Les exemples choisis sont percutants parce qu’ils renvoient chaque lecteur à des ressentis qui lui sont familiers : l’auteur souligne par exemple que « ceux qui votent encore donnent l’impression de n’avoir d’autre intention que de faire sauter les urnes à force de voter en pure contestation » ou « que l’on trouve parmi les inculpés des incendies de novembre 2005 toutes sortes de profils que n’unifie guère que la haine de la société qui existe, et non l’appartenance de classe, de race ou de quartier ».
La première partie du livre se présente comme la démonstration d’une évidence : celle d’un ras-le-bol général ou il n’y a plus de repères, car plus de sens. De fait, les bases sur lesquelles repose notre société sont déconstruites une à une.
Ainsi, lors de la crise des banlieues, l’inédit ne réside pas dans la révolte, mais dans la rupture avec ses formes établies. Les assaillants n’écoutent plus personne, ni les grands frères ni l’association locale qui devrait gérer le retour à la normale. Désaffiliés de tout, sauf de la marchandise, apparemment plus occupés par les signes de la richesse sur soi que par sa redistribution à tous, les habitants y ont pour repère des marques de blousons et de chaussures. On peut se demander s’ils ne sont pas les damnés de la terre ou les laissés-pour-compte du capitalisme ?
C’est en partie la raison pour laquelle il n’existe plus de solution sociale à la situation présente car le langage pour une expérience commune s’est évanoui tout comme celle de l’époque des générations de militants. Ainsi le « je suis ce que je suis » résume bien une situation de désolation où l’on assiste à une individualisation de toutes les conditions de vie, de travail et de malheur. C’est la raison pour laquelle « appeler société le peuple d’étrangers au milieu duquel nous vivons est une telle usurpation que même les sociologues songent à renoncer à ce concept au profit de la métaphore du réseau ».

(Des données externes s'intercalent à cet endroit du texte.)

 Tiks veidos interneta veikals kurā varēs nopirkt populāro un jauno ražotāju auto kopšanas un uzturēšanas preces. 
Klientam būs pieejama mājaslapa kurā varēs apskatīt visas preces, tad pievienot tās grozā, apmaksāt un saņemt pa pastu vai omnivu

Mais l’auteur ne s’arrête pas à la démonstration d’une solidarité perdue. Il en extrait une violente critique du pouvoir d’État. L’État apparaît comme broyant par instinct les solidarités qui lui échappent afin que ne reste que la citoyenneté. C’est aussi lui qui n’arrive pas à rendre enchanteur le fait de « torcher des vieillards qui n’ont rien à dire » ou qui tente d’inculquer l’amour de la société à ceux qui ont trouvé dans le crime d’autres voies et plus de bénéfices que dans l’entretien des surfaces. Pour l’auteur, « le fait que l’on ait pris le soin de préciser que le drone, qui a survolé la Seine-Saint-Denis en juillet dernier, n’était pas armé énonce assez clairement dans quelle voie nous sommes engagés ».
Ce vide de sens est tout aussi palpable dans le secteur du travail. L’intérimaire n’a plus de métier mais des compétences qu’il vend au fil des missions. Le travail se rattache ainsi aujourd’hui moins à la nécessité économique de produire des marchandises qu’à la nécessité politique de produire des producteurs et des consommateurs. En marge d’un cœur de travailleurs effectifs, s’étend désormais une majorité devenue surnuméraire, qui est certes utile à l’écoulement de la production mais guère plus. L’appareil de production se présente comme une gigantesque machine à mobiliser psychologiquement et physiquement qui laisse choir les individus à risque, c’est-à-dire tous ceux qui incarnent une autre manière de vivre. Désormais, avoir un travail est un honneur et travailler une marque de servilité. En France, les grands patrons qui ne sont pas issus de la noblesse d’État sont des parias du monde des affaires. La méthode de sélection des élites est aussi remise en cause.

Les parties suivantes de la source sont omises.